Information given.
---
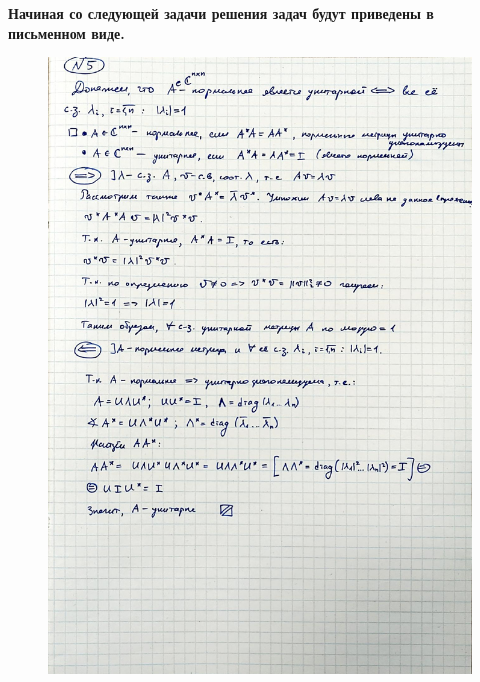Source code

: \documentclass{article}
\begin{document}
	\textbf{Начиная со следующей задачи решения задач будут приведены в письменном виде.}
	
	\begin{figure}[h!]
		\includegraphics[width=0.95\linewidth]{handwritten/matcomp_hw1_5}
	\end{figure}
	
\end{document}

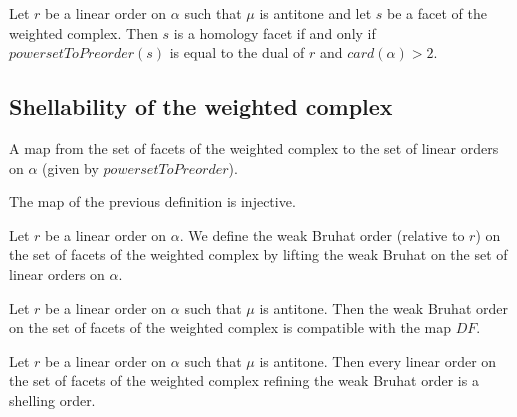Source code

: \begin{sublemma}
Let $r$ be a linear order on $\alpha$ such that $\mu$ is antitone and let $s$ be a facet of the weighted complex. Then $s$ is a homology facet if
and only if $powersetToPreorder(s)$ is equal to the dual of $r$ and $card(\alpha)>2$.

\end{sublemma}


\subsection{Shellability of the weighted complex}

\begin{subdefi}
A map from the set of facets of the weighted complex to the set of linear orders on $\alpha$ (given by $powersetToPreorder$).

\end{subdefi}

\begin{sublemma}
The map of the previous definition is injective.

\end{sublemma}

\begin{subdefi}
Let $r$ be a linear order on $\alpha$. We define the weak Bruhat order (relative to $r$) on the set of facets of the weighted complex by
lifting the weak Bruhat on the set of linear orders on $\alpha$.

\end{subdefi}

\begin{sublemma}
Let $r$ be a linear order on $\alpha$ such that $\mu$ is antitone. Then the weak Bruhat order on the set of facets of the weighted complex
is compatible with the map $DF$.

\end{sublemma}

\begin{sublemma}[WeightedComplexShelling]
Let $r$ be a linear order on $\alpha$ such that $\mu$ is antitone. Then every linear order on the set of facets of the weighted complex refining
the weak Bruhat order is a shelling order.

\end{sublemma}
---
Exercise instructions. A single number is required: how many lines in the material above include the string "powersetToPreorder".

Response. 2